#### EXERCISE REQUIREMENTS
Show each line in the listing below that contains the word "Recovery".

#### SOURCE RECORDS
* * *

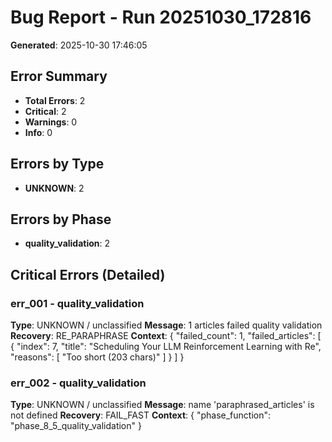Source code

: # Bug Report - Run 20251030_172816
**Generated**: 2025-10-30 17:46:05

## Error Summary
- **Total Errors**: 2
- **Critical**: 2
- **Warnings**: 0
- **Info**: 0

## Errors by Type
- **UNKNOWN**: 2

## Errors by Phase
- **quality_validation**: 2

## Critical Errors (Detailed)

### err_001 - quality_validation
**Type**: UNKNOWN / unclassified
**Message**: 1 articles failed quality validation
**Recovery**: RE_PARAPHRASE
**Context**: {
  "failed_count": 1,
  "failed_articles": [
    {
      "index": 7,
      "title": "Scheduling Your LLM Reinforcement Learning with Re",
      "reasons": [
        "Too short (203 chars)"
      ]
    }
  ]
}

### err_002 - quality_validation
**Type**: UNKNOWN / unclassified
**Message**: name 'paraphrased_articles' is not defined
**Recovery**: FAIL_FAST
**Context**: {
  "phase_function": "phase_8_5_quality_validation"
}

* * *

#### TASK OUTPUT
**Recovery**: RE_PARAPHRASE
**Recovery**: FAIL_FAST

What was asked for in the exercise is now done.